Aim of the exercise
Search term "给定集合": copy each line of the data containing it.
*** Opening of Given records ***
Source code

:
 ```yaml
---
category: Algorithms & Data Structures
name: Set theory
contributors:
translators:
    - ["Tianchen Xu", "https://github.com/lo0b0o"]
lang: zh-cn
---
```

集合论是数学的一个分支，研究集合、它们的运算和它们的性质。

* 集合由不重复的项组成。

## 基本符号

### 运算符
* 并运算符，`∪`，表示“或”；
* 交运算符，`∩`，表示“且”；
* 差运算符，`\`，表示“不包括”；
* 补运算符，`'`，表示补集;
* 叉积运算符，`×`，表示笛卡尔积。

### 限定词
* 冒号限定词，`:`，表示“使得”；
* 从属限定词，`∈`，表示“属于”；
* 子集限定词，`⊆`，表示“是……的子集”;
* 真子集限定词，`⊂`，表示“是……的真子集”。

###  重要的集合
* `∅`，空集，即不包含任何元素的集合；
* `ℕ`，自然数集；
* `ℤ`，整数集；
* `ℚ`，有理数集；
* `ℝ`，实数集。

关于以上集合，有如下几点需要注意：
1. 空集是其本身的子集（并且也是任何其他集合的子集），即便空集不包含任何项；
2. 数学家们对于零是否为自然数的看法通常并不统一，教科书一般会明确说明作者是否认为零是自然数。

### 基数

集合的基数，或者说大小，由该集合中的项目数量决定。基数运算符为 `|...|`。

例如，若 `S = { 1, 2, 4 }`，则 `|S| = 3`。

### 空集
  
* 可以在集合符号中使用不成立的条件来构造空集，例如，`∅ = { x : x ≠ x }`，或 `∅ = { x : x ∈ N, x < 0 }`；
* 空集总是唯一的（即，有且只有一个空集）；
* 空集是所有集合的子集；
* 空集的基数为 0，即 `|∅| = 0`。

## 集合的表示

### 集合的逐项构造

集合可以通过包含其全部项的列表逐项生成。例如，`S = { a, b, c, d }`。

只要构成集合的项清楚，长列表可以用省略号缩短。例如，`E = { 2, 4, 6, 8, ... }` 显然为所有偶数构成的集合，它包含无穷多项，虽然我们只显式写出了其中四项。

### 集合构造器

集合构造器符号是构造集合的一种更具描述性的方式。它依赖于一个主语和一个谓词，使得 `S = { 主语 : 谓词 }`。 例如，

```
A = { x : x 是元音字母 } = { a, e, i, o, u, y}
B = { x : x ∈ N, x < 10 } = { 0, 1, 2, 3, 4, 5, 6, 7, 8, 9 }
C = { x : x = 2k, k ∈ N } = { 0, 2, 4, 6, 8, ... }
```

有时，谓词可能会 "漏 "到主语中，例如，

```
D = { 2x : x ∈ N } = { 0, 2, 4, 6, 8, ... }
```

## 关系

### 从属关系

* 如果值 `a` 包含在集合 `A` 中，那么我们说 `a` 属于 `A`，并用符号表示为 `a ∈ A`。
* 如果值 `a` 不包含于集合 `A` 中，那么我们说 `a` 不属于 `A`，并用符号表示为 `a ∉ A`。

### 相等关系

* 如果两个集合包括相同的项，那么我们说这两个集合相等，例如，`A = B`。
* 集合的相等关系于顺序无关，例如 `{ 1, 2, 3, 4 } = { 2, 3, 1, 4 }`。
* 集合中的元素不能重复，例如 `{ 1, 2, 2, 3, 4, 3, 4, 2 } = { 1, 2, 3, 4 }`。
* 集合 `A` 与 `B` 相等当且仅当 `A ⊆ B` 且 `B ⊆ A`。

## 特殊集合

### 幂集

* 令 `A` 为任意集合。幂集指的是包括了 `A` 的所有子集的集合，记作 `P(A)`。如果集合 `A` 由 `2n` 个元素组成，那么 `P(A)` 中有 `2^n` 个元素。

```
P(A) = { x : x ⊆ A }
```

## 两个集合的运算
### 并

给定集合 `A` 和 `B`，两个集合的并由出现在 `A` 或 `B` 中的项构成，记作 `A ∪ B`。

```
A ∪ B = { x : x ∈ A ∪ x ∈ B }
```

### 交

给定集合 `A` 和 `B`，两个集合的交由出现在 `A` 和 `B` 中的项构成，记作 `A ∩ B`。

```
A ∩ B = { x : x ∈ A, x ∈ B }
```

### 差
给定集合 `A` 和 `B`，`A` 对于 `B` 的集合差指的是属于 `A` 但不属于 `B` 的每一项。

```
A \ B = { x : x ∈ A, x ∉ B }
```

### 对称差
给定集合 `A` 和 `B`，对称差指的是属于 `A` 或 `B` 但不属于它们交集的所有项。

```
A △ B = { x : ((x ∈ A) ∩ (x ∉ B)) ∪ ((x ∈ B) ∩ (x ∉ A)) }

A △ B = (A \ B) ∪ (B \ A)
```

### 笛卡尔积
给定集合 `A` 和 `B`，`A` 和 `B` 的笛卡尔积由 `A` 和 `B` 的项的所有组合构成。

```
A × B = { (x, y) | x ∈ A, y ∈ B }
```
*** Close of Given records ***
Finished task
给定集合 `A` 和 `B`，两个集合的并由出现在 `A` 或 `B` 中的项构成，记作 `A ∪ B`。
给定集合 `A` 和 `B`，两个集合的交由出现在 `A` 和 `B` 中的项构成，记作 `A ∩ B`。
给定集合 `A` 和 `B`，`A` 对于 `B` 的集合差指的是属于 `A` 但不属于 `B` 的每一项。
给定集合 `A` 和 `B`，对称差指的是属于 `A` 或 `B` 但不属于它们交集的所有项。
给定集合 `A` 和 `B`，`A` 和 `B` 的笛卡尔积由 `A` 和 `B` 的项的所有组合构成。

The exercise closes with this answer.